White hat SEO is less aggressive, user-focused and has lots in common with general marketing.
White hat SEO centers on good on-page SEO and creating content-rich websites. It approaches building links in a content-oriented way, touting its techniques as user friendly and aimed at humans.
For an overview of link building methods from across the spectrum check out this recent link building 2016 post from Charles Floate.
So what’s the big deal then?
Black hat SEO techniques are more likely to attract search engine penalties by going against search engine guidelines. Some people feel that black hat techniques involve deliberately manipulating the user experience on the Web, potentially misleading consumers.
A white hat SEO will generally try to follow search engine guidelines and best practice. But even within white hat SEO, there are many shades of white, and trigger issues such as outsourcing and automation cause arguments. Being a truly pearly SEO white may not be so easy after all…
Benefits and drawbacks of white hat SEO
Going for a completely white hat SEO tactic definitely has its benefits; you can be surer that your rankings won’t drop during the next algorithm update. White hat SEO is the norm in large digital agencies who work with image-conscious brands.
White hat SEO benefits:
● Clients less likely to suffer from penalties so customer relationships can span long periods of time
● Ability to be open and honest with clients about techniques used
● Some organizations only accept white hat SEO, so it may open doors if you build up a name for it
● White hat SEO has many points in common with other useful disciplines like digital PR, content marketing and digital marketing, so there’s scope for diversification
White hat SEO is a good idea if you are working for clients who are likely to be severely injured by upcoming search engine penalties. It’s also good for clients who want to have an integrated search and digital marketing strategy, or for clients who have moral scruples over black hat techniques.
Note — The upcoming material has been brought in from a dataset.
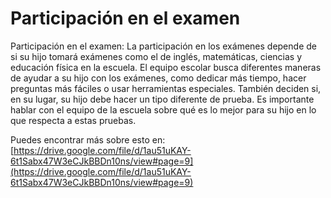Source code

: # Participación en el examen
Participación en el examen: La participación en los exámenes depende de si su hijo tomará exámenes como el de inglés, matemáticas, ciencias y educación física en la escuela. El equipo escolar busca diferentes maneras de ayudar a su hijo con los exámenes, como dedicar más tiempo, hacer preguntas más fáciles o usar herramientas especiales. También deciden si, en su lugar, su hijo debe hacer un tipo diferente de prueba. Es importante hablar con el equipo de la escuela sobre qué es lo mejor para su hijo en lo que respecta a estas pruebas.

Puedes encontrar más sobre esto en: [https://drive.google.com/file/d/1au51uKAY-6t1Sabx47W3eCJkBBDn10ns/view#page=9](https://drive.google.com/file/d/1au51uKAY-6t1Sabx47W3eCJkBBDn10ns/view#page=9)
Drawbacks for white hat SEO
● Expensive, because it relies on manual techniques.
● Time consuming, because it relies on things like content creation
● Unreliable in the results it yields, you may be outranked by black-hat anyway
White hat SEO techniques that deal with onsite content and techniques are easy enough to follow and generally accepted as best practice. A real white hat SEO shows his/her worth during content creation, outreach and link prospecting.
Benefits and drawbacks of blackhat SEO
Blackhat SEO has bad press, but a thriving black hat SEO community proves that black hat techniques are still paying off. Today, most blackhat SEO is aimed at manipulating search engines, rather than misleading users.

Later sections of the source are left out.